Elephants, all of them larger than the 4×4 separating me from them, approached the only watering hole for kilometres around. With elegance and intention fused into their strides, they lined up in front of the glistening watering hole like sinners in need of prayer. As soon as their trunks submerged into the water, I realised that this was a kind of church.

It was certainly soaked in the silence I’ve only ever found in church.
Behind the fully grown elephants, who were knee-deep in prayer and filling their bodies with holy water, two younger elephants, with entwined trunks, tussled back and forth.

They reminded me of the Sundays I spent behind, instead of inside, the church my grandmother would take me to as a child. To the young, humans and animals alike, playing seems much more appealing than praying.
A few hours later, after the elephants left the only place that both cleansed and replenished them, I noticed a rhino on the opposite shore of the watering hole. I have no idea how long it had been standing there, and for a while, I wondered why it was simply staring at the water, never faltering. Moments later, a baby rhino emerged from the water with its grey skin polished to perfection. I sat in the backseat of the car, quite a distance away from them, yearning to know if these tender beasts had any idea how rare and significant their existence has come to be.
As we left the watering hole, everyone in the car overcome with silence and appreciation, it was clear that Etosha no longer felt like a reserve.

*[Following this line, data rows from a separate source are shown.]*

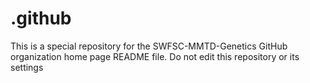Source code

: # .github
This is a special repository for the SWFSC-MMTD-Genetics GitHub organization home page README file. Do not edit this repository or its settings 
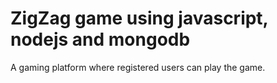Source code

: # ZigZag game using javascript, nodejs and mongodb
A gaming platform where registered users can play
the game.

It symbolised kinship, the type I have often run into and out of in Namibia. My experience of Etosha had me spellbound, I was in constant wonder of the animals I encountered and their sacred interactions with the thirst-stricken ground, sheltering camel thorn trees and the opaque dust that followed them faithfully.

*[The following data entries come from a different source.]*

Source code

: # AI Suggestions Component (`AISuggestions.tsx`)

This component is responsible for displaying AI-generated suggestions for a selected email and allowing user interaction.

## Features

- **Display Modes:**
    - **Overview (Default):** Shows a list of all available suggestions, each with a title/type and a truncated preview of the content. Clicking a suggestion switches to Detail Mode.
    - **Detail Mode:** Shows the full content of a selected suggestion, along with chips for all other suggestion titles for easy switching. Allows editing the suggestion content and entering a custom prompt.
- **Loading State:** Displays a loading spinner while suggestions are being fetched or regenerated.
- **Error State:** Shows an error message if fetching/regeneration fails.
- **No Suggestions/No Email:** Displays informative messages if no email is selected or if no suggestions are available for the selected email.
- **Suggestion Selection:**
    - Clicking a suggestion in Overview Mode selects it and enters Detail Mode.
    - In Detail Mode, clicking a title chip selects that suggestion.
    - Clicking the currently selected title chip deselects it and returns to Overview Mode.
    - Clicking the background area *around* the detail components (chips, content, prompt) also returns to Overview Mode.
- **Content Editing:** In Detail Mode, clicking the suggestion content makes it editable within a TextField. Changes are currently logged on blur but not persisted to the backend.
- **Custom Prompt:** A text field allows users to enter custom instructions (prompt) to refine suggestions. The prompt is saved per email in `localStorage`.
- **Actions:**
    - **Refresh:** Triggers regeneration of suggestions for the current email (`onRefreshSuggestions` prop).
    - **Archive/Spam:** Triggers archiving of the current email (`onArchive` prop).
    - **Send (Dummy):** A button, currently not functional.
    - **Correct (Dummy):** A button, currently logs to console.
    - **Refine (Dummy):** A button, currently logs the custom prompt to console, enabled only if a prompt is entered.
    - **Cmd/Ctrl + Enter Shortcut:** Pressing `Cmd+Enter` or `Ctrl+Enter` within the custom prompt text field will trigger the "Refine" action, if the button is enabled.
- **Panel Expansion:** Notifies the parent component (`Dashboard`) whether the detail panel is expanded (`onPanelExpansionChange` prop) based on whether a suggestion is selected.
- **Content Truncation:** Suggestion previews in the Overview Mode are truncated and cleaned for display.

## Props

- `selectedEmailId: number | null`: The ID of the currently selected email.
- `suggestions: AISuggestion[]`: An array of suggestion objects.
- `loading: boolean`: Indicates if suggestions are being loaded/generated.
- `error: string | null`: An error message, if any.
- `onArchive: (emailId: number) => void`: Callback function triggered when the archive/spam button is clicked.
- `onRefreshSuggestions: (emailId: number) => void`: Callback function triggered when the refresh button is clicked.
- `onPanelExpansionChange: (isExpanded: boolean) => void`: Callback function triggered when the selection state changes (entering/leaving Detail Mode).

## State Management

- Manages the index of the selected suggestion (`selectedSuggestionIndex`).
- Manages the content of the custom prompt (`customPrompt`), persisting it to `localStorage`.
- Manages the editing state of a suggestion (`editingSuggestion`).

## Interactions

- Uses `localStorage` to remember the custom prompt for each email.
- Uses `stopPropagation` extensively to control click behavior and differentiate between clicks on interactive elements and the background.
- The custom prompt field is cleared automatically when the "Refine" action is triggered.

Months later, on what seemed like a normal day in Windhoek’s city centre, I was suddenly doused in the echoes of my love affair with Etosha as I gazed at a crowd of people, all of them in possession of personal assignments for the day.

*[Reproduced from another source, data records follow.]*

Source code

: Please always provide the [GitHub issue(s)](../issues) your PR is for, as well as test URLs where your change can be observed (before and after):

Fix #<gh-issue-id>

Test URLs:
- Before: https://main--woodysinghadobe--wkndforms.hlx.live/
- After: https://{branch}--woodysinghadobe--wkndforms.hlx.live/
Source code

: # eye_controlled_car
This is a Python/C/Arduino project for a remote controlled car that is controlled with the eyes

These city dwellers, who manoeuvred comfortably in to buildings and out of streets overflowing with taxis, seemed like a complex version of the interconnected network found within Etosha.
Whether the sacred nature of existence that is present in Etosha has any influence on the way I operate as a Namibian or if it is pure coincidence – I do not know. But what I know for sure is that all it takes to experience the kind of awareness that ignites every fibre of your being is to witness animals do what they do best; exist.